No es de extrañar que aquellos que detentan un ideario fascista pretendan enfocar los hechos recientes como una falsa guerra de religión, ni tampoco que a todos los que no tenemos un apellido árabe nos quieran meter en el mismo bando con el Cid Campeador, Santiago Matamoros, Godofredo de Bouillon y Juana de Arco. Lo que de alguna forma me ha extrañado, y aún más, decepcionado, es que una revista satírica que publica caricaturas referidas a cuestiones religiosas, algunas de ellas dicho sea de paso de gusto más que dudoso, se haya convertido en paradigma del pensamiento ateo, libre de ataduras religiosas y, de alguna forma, moralmente por encima de los que supuestamente viven oprimidos por la intransigencia religiosa reaccionaria.

Pienso que si el pensamiento ateo, o si se prefiere laico, puede detentar alguna superioridad moral, no es porque se dedique a hacer chistes de mal gusto sobre las religiones; sino porque, desde la humildad de quien no está en posesión de ninguna verdad absoluta revelada por tal o cual divinidad, entiende que no hay otra fuente de derecho, ni de soberanía, que no sea aquella de la que se dote democráticamente la sociedad civil; y que no pueden ponerse más límites a la libertad individual que el respeto a los derechos de los demás.

Noruega dio al mundo una lección de superioridad moral cuando, tras la tremenda matanza perpetrada en un campo de verano juvenil, se llevó a juicio al presunto autor de los hechos y el Gobierno noruego aseguró que, por muy graves que fueran dichos hechos, en ningún caso iban a ser motivo de merma en las libertades cívicas.

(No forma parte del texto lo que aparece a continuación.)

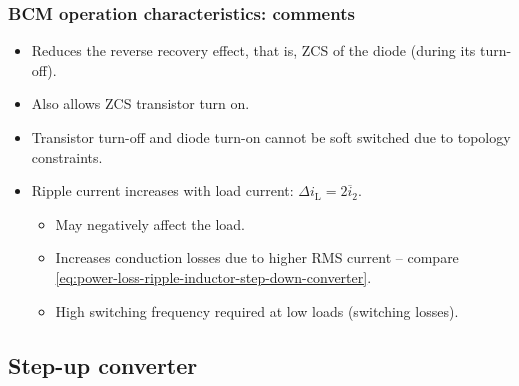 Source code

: \begin{frame}
	\frametitle{BCM operation characteristics: comments}
	\begin{itemize}
		\item<1-> Reduces the reverse recovery effect, that is, ZCS of the diode (during its turn-off).
		\item<2-> Also allows ZCS transistor turn on.
	\end{itemize}
	\vspace{1em}
	\begin{itemize}
		\item<3-> Transistor turn-off and diode turn-on cannot be soft switched due to topology constraints.
		\item<4-> Ripple current increases with load current: $ \Delta i_\mathrm{L} = 2\overline{i}_2$.
		      \begin{itemize}
			      \item May negatively affect the load.
			      \item Increases conduction losses due to higher RMS current -- compare \eqref{eq:power-loss-ripple-inductor-step-down-converter}.
			      \item High switching frequency required at low loads (switching losses).
		      \end{itemize}
	\end{itemize}
\end{frame}

\subsection{Step-up converter}


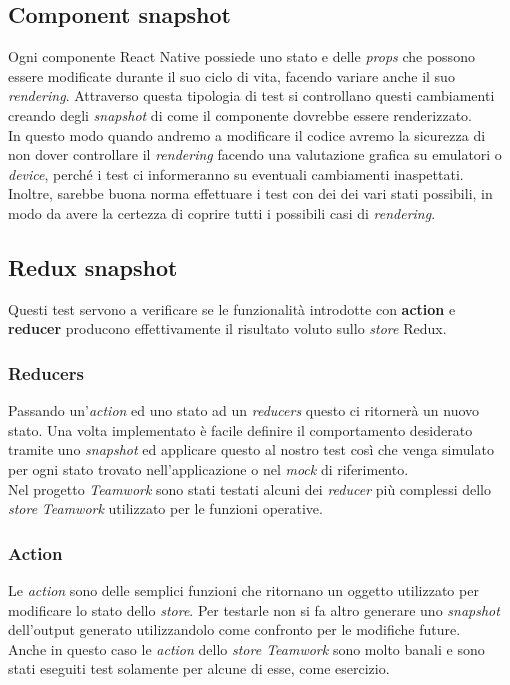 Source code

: \subsection{Component snapshot}
Ogni componente React Native possiede uno stato e delle \emph{props} che possono essere modificate durante il suo ciclo di vita, facendo variare anche il suo \emph{rendering}. Attraverso questa tipologia di test si controllano questi cambiamenti creando degli \emph{snapshot} di come il componente dovrebbe essere renderizzato. \\
In questo modo quando andremo a modificare il codice avremo la sicurezza di non dover controllare il \emph{rendering} facendo una valutazione grafica su emulatori o \emph{device}, perché i test ci informeranno su eventuali cambiamenti inaspettati. \\
Inoltre, sarebbe buona norma effettuare i test con dei  dei vari stati possibili, in modo da avere la certezza di coprire tutti i possibili casi di \emph{rendering}.

\subsection{Redux snapshot}
Questi test servono a verificare se le funzionalità introdotte con \textbf{action} e \textbf{reducer} producono effettivamente il risultato voluto sullo \emph{store} Redux. \\
\subsubsection{Reducers}
Passando un'\emph{action} ed uno stato ad un \emph{reducers} questo ci ritornerà un nuovo stato. Una volta implementato è facile definire il comportamento desiderato tramite uno \emph{snapshot} ed applicare questo al nostro test così che venga simulato per ogni stato trovato nell'applicazione o nel \emph{mock} di riferimento. \\
Nel progetto \emph{Teamwork} sono stati testati alcuni dei \emph{reducer} più complessi dello \emph{store} \emph{Teamwork} utilizzato per le funzioni operative.\\

\subsubsection{Action}
Le \emph{action} sono delle semplici funzioni che ritornano un oggetto utilizzato per modificare lo stato dello \emph{store}. Per testarle non si fa altro generare uno \emph{snapshot} dell'output generato utilizzandolo come confronto per le modifiche future. \\
Anche in questo caso le \emph{action} dello \emph{store Teamwork} sono molto banali e sono stati eseguiti test solamente per alcune di esse, come esercizio.


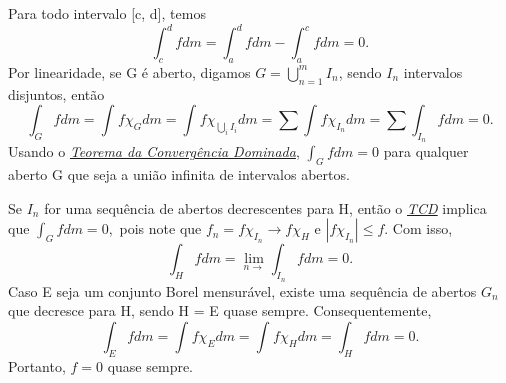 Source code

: \documentclass[measure_theory.tex]{subfiles}
\begin{document}
\begin{proof*}
	Para todo intervalo [c, d], temos
	\[
		\int_{c}^{d}f dm = \int_{a}^{d} fdm - \int_{a}^{c} fdm = 0.
	\]
	Por linearidade, se G é aberto, digamos \(G = \bigcup_{n=1}^{m}I_{n}\), sendo \(I_{n}\) intervalos disjuntos, então
	\[
		\int_{G}f dm = \int_{}f \chi_{G} dm = \int_{}f \chi_{\bigcup_{i}^{}I_{i}} dm = \sum\limits_{}^{}\int_{}f \chi_{I_{n}} dm = \sum\limits_{}^{}\int_{I_{n}}f dm = 0.
	\]
	Usando o \hyperlink{dominated_convergence}{\textit{Teorema da Convergência Dominada}}, \(\int_{G}f dm = 0\) para qualquer aberto G que seja a união infinita de intervalos abertos.

	Se \(I_{n}\) for uma sequência de abertos decrescentes para H, então o \hyperlink{dominated_convergence}{\textit{TCD}} implica que \(\int_{G}f dm = 0,\) pois note que
	\(f_{n} = f \chi_{I_{n}}\to f \chi_{H}\) e \(|f \chi_{I_{n}}| \leq f.\) Com isso,
	\[
		\int_{H}f dm = \lim_{n\to } \int_{I_{n}}f dm = 0.
	\]
	Caso E seja um conjunto Borel mensurável, existe uma sequência de abertos \(G_{n}\) que decresce para H, sendo H = E quase sempre. Consequentemente,
	\[
		\int_{E}f dm = \int_{}^{}f \chi_{E} dm = \int_{}f \chi_{H} dm = \int_{H}f dm = 0.
	\]
	Portanto, \(f = 0\) quase sempre. \qedsymbol
\end{proof*}
\end{document}

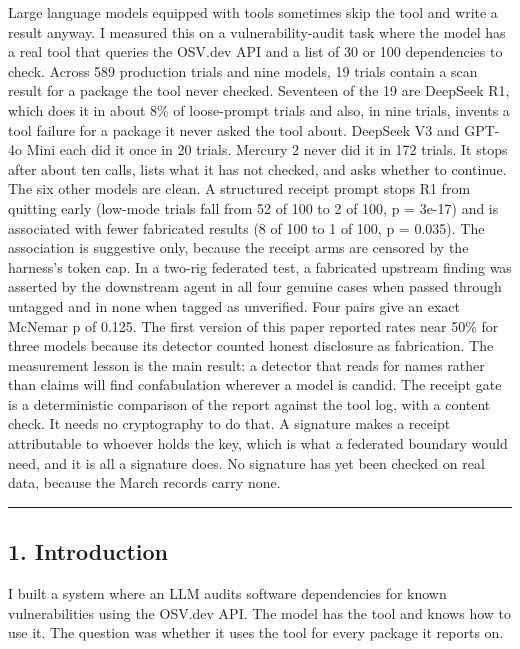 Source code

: \documentclass[
]{article}
\newcounter{none} %
\begin{document}
Large language models equipped with tools sometimes skip the tool and
write a result anyway. I measured this on a vulnerability-audit task
where the model has a real tool that queries the OSV.dev API and a list
of 30 or 100 dependencies to check. Across 589 production trials and
nine models, 19 trials contain a scan result for a package the tool
never checked. Seventeen of the 19 are DeepSeek R1, which does it in
about 8\% of loose-prompt trials and also, in nine trials, invents a
tool failure for a package it never asked the tool about. DeepSeek V3
and GPT-4o Mini each did it once in 20 trials. Mercury 2 never did it in
172 trials. It stops after about ten calls, lists what it has not
checked, and asks whether to continue. The six other models are clean. A
structured receipt prompt stops R1 from quitting early (low-mode trials
fall from 52 of 100 to 2 of 100, p = 3e-17) and is associated with fewer
fabricated results (8 of 100 to 1 of 100, p = 0.035). The association is
suggestive only, because the receipt arms are censored by the harness's
token cap. In a two-rig federated test, a fabricated upstream finding
was asserted by the downstream agent in all four genuine cases when
passed through untagged and in none when tagged as unverified. Four
pairs give an exact McNemar p of 0.125. The first version of this paper
reported rates near 50\% for three models because its detector counted
honest disclosure as fabrication. The measurement lesson is the main
result: a detector that reads for names rather than claims will find
confabulation wherever a model is candid. The receipt gate is a
deterministic comparison of the report against the tool log, with a
content check. It needs no cryptography to do that. A signature makes a
receipt attributable to whoever holds the key, which is what a federated
boundary would need, and it is all a signature does. No signature has
yet been checked on real data, because the March records carry none.

\begin{center}\rule{0.5\linewidth}{0.5pt}\end{center}

\subsection{1. Introduction}\label{introduction}

I built a system where an LLM audits software dependencies for known
vulnerabilities using the OSV.dev API. The model has the tool and knows
how to use it. The question was whether it uses the tool for every
package it reports on.
\end{document}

En este último caso, sin embargo, lo que han hecho los franceses ha sido «abatir» a los presuntos autores (el mismo verbo que podría haberse utilizado, por ejemplo, para la caza de jabalíes), con lo cual, aparte de ahorrarse el trámite judicial, requisito democrático básico para establecer la culpabilidad penal de una persona, de esa forma han conseguido hacerse con el monopolio del relato de los hechos y de su consiguiente interpretación; porque si bien un ser humano, por muchos otros seres humanos que haya matado, no deja de ser un sujeto, un cadáver es sólo un objeto.

Soplan malos vientos para los que tienen apellidos árabes y para los que tenemos apellidos diferentes. Porque entre unos y otros nos están privando de algo que resulta básico para una convivencia democrática: el respeto a la libertad individual y a la integridad física y moral de la persona. A los derechos individuales y a los colectivos.